Photographers who document ICE raids and other federal enforcement actions may be closer to getting a hard answer about what agents are allowed to do when a camera is pointed their way. The ACLU, the ACLU Foundation of Northern California, and the MacArthur Justice Center filed a Freedom of Information Act lawsuit on June 10 in federal court in Northern California, seeking records that could show whether threats, surveillance, and retaliation against visual journalists are part of a broader DHS practice.
The suit names the U.S. Department of Homeland Security, U.S. Immigration and Customs Enforcement, U.S. Customs and Border Protection, and U.S. Citizenship and Immigration Services. It seeks policies, directives, and legal interpretations related to people who record immigration or law-enforcement activity and publish information. The complaint says DHS agents have targeted people who photograph, film, or publish footage of immigration enforcement in public, with tactics that allegedly include threats of arrest, pointing loaded firearms, assault, detention, arrest, surveillance, and administrative subpoenas to third-party tech companies.

For photographers in the field, the practical question is not abstract. The records request could show how often federal agents have warned, questioned, or monitored people covering raids, protests, and other public encounters, and whether those actions were driven by a formal policy or by one-off decisions on the ground. It could also clarify whether DHS has used tools such as subpoenas to Google and Reddit to try to identify people who record or share footage of ICE agents.

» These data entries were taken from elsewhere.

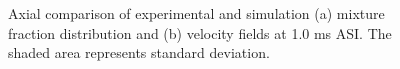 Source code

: \documentclass[letterpaper, 10pt, oneside, twocolumn, final]{article}
\newcommand{\2}{\ensuremath $_2$}
\begin{document}
%                                                                                                 
	


\begin{figure}[htb]
	\begin{center}
		\caption{ Axial comparison of experimental and simulation  (a) mixture fraction distribution and (b) velocity fields at 1.0 ms ASI.  The shaded area represents standard deviation.}
		\label{fig:axial}
	\end{center}
\end{figure}

\end{document}
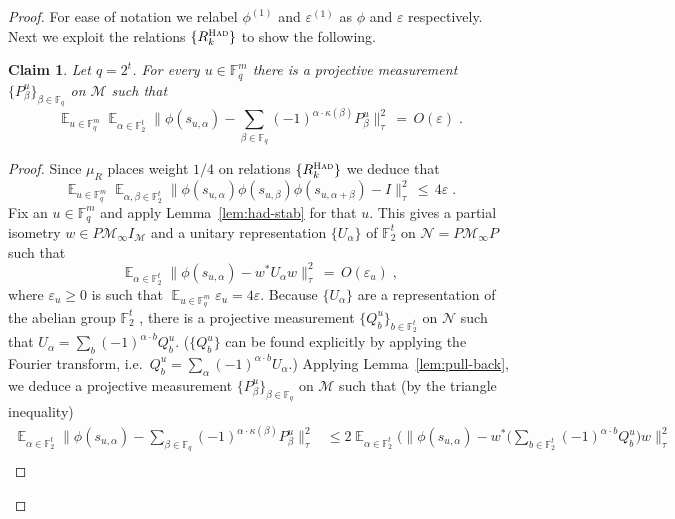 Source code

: \documentclass[11pt]{article}
\newtheorem{claim}[theorem]{Claim}
\theoremstyle{definition}
\newcommand{\Id}{\ensuremath{I}}
\DeclareMathOperator*{\Expectation}{\mathbb{E}}
\newcommand{\Es}[1]{\Expectation_{#1}}
\newcommand{\F}{\ensuremath{\mathbb{F}}}
\newcommand{\Z}{\ensuremath{\mathbb{Z}}}
\newcommand{\mM}{\ensuremath{\mathcal{M}}}
\newcommand{\had}{\textsc{Had}}
\newcommand{\eps}{\varepsilon}
\newcommand{\mN}{\mathcal{N}}
\begin{document}
\begin{proof}
For ease of notation we relabel $\phi^{(1)}$ and $\eps^{(1)}$ as $\phi$ and $\eps$ respectively. Next we exploit the relations $\{R^\had_k\}$ to show the following. 

\begin{claim}\label{claim:z2-stab-2}
Let $q=2^t$. 
For every $u\in \F_q^m$ there is a projective measurement $\{P^u_\beta\}_{\beta\in \F_{q}}$ on $\mM$ such that 
\begin{equation}\label{eq:z2-stab-2}
 \Es{u\in \F_q^m} \Es{\alpha\in \F_2^t} \Big\| \phi(s_{u,\alpha}) - \sum_{\beta\in\F_q} (-1)^{\alpha \cdot \kappa(\beta)} P^u_\beta \Big\|_\tau^2 \,=\, O(\eps)\;. 
\end{equation}
\end{claim}

\begin{proof}
Since $\mu_R$ places weight $1/4$ on relations $\{R^\had_k\}$ we deduce that 
\begin{equation}\label{eq:stab-rm-1}
\Es{u\in \F_q^m} \Es{\alpha,\beta\in \F_2^t} \big\|\phi(s_{u,\alpha})\phi(s_{u,\beta})\phi(s_{u,\alpha+\beta})-\Id\big\|_\tau^2 \,\leq\, 4\eps\;. 
\end{equation}
Fix an $u\in \F_q^m$ and apply Lemma~\ref{lem:had-stab} for that $u$. This gives a partial isometry $w\in P\mM_\infty\Id_\mM$ and a unitary representation $\{U_\alpha\}$ of $\F_2^t$ \hnote{should be $\Z_2^t$?} on $\mN=P\mM_\infty P$ such that 
\begin{equation}\label{eq:stab-rm-1b}
 \Es{\alpha \in \F_2^t} \big\| \phi(s_{u,\alpha}) - w^* U_\alpha w \big\|_\tau^2 \,=\, O(\eps_u)\;,
\end{equation}
where $\eps_u\geq 0$ is such that $\Es{u\in \F_q^m} \eps_u = 4\eps$. Because $\{U_\alpha\}$ are a representation of the abelian group $\F_2^t$ , there is a projective measurement $\{Q^u_b\}_{b\in \F_2^t}$ on $\mN$ such that $U_\alpha = \sum_b (-1)^{\alpha\cdot b} Q^u_b$. ($\{Q^u_b\}$ can be found explicitly by applying the Fourier transform, i.e.\ $Q^u_b = \sum_\alpha (-1)^{\alpha \cdot b} U_\alpha$.) Applying Lemma~\ref{lem:pull-back}, we deduce a projective measurement $\{P^u_\beta\}_{\beta\in \F_q}$ on $\mM$ such that (by the triangle inequality)
\begin{align*}
 \Es{\alpha \in \F_2^t} \Big\| \phi(s_{u,\alpha}) - \sum_{\beta\in\F_q} (-1)^{\alpha \cdot \kappa(\beta)} P^u_\beta \Big\|_\tau^2
&\leq 2 \Es{\alpha \in \F_2^t} \Big( \Big\| \phi(s_{u,\alpha}) - w^*\Big(\sum_{b\in\F_2^t} (-1)^{\alpha \cdot b} Q^u_b \Big) w \Big\|_\tau^2 \\

\end{align*}
\end{proof}
\end{proof}
\end{document}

The ACLU says the First Amendment already protects the right to take photos and videos of law enforcement officers and federal agents performing their duties in public, and that federal courts have repeatedly affirmed that right. Its updated know-your-rights page, revised June 8, makes that point explicit for people documenting ICE agents, police, FBI agents, National Guard troops, and other officials. The group has also said hundreds of people have faced retaliation for filming ICE interactions.

The lawsuit arrives after the ACLU’s February filing in Doe v. DHS, when it moved to quash a DHS administrative subpoena to Google seeking records about a man who criticized the department. DHS later withdrew that subpoena. Together, the cases show how quickly a public-facing camera can become the center of a much larger fight over who gets watched, who gets identified, and what protections photographers actually have when federal agents are on the scene.